▸ What to work on: Lines below that hold the word "newcommand" must be copied in full.

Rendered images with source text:
#####

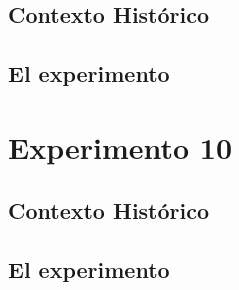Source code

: \documentclass[journal]{IEEEtran}
\begin{document}
\subsection{Contexto Histórico}

\subsection{El experimento}








\section{Experimento 10}

\subsection{Contexto Histórico}

\subsection{El experimento}











%
\end{document}
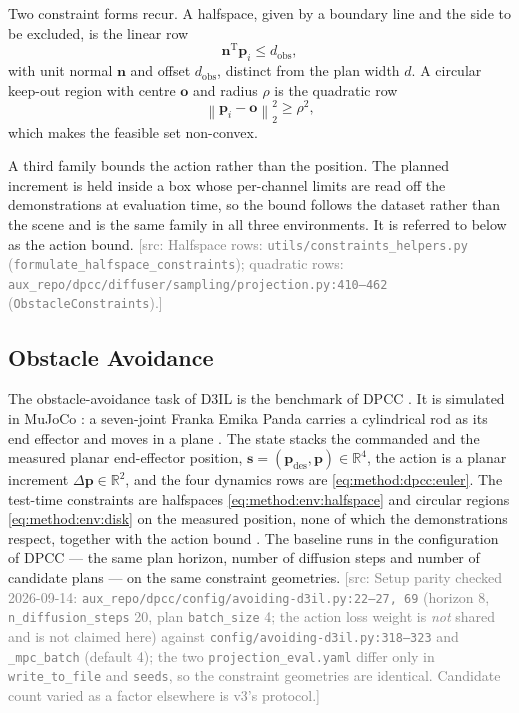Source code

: \documentclass[headsepline,footsepline,footinclude=false,oneside,fontsize=11pt,paper=a4,listof=totoc,bibliography=totoc]{scrbook}
\theoremstyle{definition}
\theoremstyle{plain}
\theoremstyle{remark}
\newcommand{\vect}[1]{\boldsymbol{#1}}
\newcommand{\trans}{^{\textrm{T}}}
\newcommand{\sidx}[1]{_{\textrm{#1}}}
\newcommand{\R}{\mathbb{R}}                    %
\newif\ifsubmission
\newcommand{\srcnote}[1]{\ifsubmission\else\textcolor{gray}{\footnotesize\textsf{[src: #1]}}\fi}
\begin{document}
Two constraint forms recur. A halfspace, given by a boundary line and the side to be excluded, is the
linear row
\begin{equation}\label{eq:method:env:halfspace}
  \vect{n}\trans\vect{p}_{i} \le d\sidx{obs} ,
\end{equation}
with unit normal $\vect{n}$ and offset $d\sidx{obs}$, distinct from the plan width $d$. A circular keep-out region with centre $\vect{o}$ and radius
$\rho$ is the quadratic row
\begin{equation}\label{eq:method:env:disk}
  \left\|\vect{p}_{i}-\vect{o}\right\|_{2}^{2} \ge \rho^{2},
\end{equation}
which makes the feasible set non-convex.

A third family bounds the action rather than the position. The planned increment is held inside a
box whose per-channel limits are read off the demonstrations at evaluation time, so the bound
follows the dataset rather than the scene and is the same family in all three environments. It is
referred to below as the action bound.
\srcnote{Halfspace rows: \texttt{utils/constraints\_helpers.py} (\texttt{formulate\_halfspace\_constraints});
quadratic rows: \texttt{aux\_repo/dpcc/diffuser/sampling/projection.py:410--462}
(\texttt{ObstacleConstraints}).}

\subsection{Obstacle Avoidance}\label{sec:method:env:avoiding}

The obstacle-avoidance task of D3IL \parencite{jia2024towards} is the benchmark of \ac{DPCC}
\parencite[Sec.~6.1]{romer2025diffusion}. It is simulated in MuJoCo
\parencite{todorov2012mujoco}: a seven-joint Franka Emika Panda carries a cylindrical rod as its end
effector and moves in a plane \parencite[Sec.~3.3]{jia2024towards}. The state stacks the commanded and the measured planar
end-effector position, $\vect{s} = (\vect{p}\sidx{des},\vect{p})\in\R^{4}$, the action is a planar
increment $\Delta\vect{p}\in\R^{2}$, and the four dynamics rows are \eqref{eq:method:dpcc:euler}. The
test-time constraints are halfspaces \eqref{eq:method:env:halfspace} and circular regions
\eqref{eq:method:env:disk} on the measured position, none of which the demonstrations respect, together
with the action bound \parencite[Sec.~6.1]{romer2025diffusion}. The baseline runs in the configuration of \ac{DPCC} --- the
same plan horizon, number of diffusion steps and number of candidate plans --- on the
same constraint geometries.
\srcnote{Setup parity checked 2026-09-14: \texttt{aux\_repo/dpcc/config/avoiding-d3il.py:22--27, 69}
(horizon 8, \texttt{n\_diffusion\_steps} 20, plan \texttt{batch\_size} 4; the action loss weight is
\emph{not} shared and is not claimed here)
against \texttt{config/avoiding-d3il.py:318--323} and \texttt{\_mpc\_batch} (default 4); the two
\texttt{projection\_eval.yaml} differ only in \texttt{write\_to\_file} and \texttt{seeds}, so the
constraint geometries are identical. Candidate count varied as a factor elsewhere is v3's protocol.}
\end{document}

#####

▸ Answer box:
\newcommand{\vect}[1]{\boldsymbol{#1}}
\newcommand{\trans}{^{\textrm{T}}}
\newcommand{\sidx}[1]{_{\textrm{#1}}}
\newcommand{\R}{\mathbb{R}}                    %
\newcommand{\srcnote}[1]{\ifsubmission\else\textcolor{gray}{\footnotesize\textsf{[src: #1]}}\fi}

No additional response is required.